→ **Action item**: Copy every line in the records below that contains the word "said".

Collected data:
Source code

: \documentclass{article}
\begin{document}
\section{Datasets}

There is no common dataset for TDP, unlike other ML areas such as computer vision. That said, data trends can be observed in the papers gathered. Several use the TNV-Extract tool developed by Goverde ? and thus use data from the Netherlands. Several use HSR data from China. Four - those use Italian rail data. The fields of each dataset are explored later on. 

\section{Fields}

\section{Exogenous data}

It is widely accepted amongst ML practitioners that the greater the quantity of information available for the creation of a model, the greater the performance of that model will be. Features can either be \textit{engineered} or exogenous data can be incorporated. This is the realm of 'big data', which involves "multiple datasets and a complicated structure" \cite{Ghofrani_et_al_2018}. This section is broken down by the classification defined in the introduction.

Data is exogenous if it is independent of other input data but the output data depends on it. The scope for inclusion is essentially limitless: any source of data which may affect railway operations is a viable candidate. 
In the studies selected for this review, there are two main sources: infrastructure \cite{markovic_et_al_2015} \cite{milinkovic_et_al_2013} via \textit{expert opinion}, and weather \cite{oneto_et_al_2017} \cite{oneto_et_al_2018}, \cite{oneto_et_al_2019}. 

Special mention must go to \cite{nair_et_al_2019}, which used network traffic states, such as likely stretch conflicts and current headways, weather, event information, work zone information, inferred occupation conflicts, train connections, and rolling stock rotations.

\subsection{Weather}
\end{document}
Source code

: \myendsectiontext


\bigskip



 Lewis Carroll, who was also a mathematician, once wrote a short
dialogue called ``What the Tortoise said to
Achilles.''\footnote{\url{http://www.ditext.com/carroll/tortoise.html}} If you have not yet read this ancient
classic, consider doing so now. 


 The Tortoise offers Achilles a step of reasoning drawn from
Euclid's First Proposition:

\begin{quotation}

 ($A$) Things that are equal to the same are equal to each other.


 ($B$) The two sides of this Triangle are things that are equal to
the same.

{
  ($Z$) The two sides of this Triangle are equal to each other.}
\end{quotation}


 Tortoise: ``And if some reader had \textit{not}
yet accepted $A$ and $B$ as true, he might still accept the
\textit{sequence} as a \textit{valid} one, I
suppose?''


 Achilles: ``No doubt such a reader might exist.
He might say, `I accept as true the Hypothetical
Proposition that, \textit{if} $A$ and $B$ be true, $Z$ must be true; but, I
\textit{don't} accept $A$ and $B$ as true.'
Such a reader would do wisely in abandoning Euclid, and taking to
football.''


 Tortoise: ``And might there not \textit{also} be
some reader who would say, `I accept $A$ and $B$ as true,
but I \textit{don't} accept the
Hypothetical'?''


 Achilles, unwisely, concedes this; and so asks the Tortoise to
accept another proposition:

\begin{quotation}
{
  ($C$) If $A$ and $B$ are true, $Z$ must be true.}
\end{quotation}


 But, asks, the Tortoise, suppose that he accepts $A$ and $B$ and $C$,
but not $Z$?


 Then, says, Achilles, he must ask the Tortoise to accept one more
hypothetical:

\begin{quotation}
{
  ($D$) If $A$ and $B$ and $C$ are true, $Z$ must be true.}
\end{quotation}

→ **Result of the exercise**:
There is no common dataset for TDP, unlike other ML areas such as computer vision. That said, data trends can be observed in the papers gathered. Several use the TNV-Extract tool developed by Goverde ? and thus use data from the Netherlands. Several use HSR data from China. Four - those use Italian rail data. The fields of each dataset are explored later on. 
dialogue called ``What the Tortoise said to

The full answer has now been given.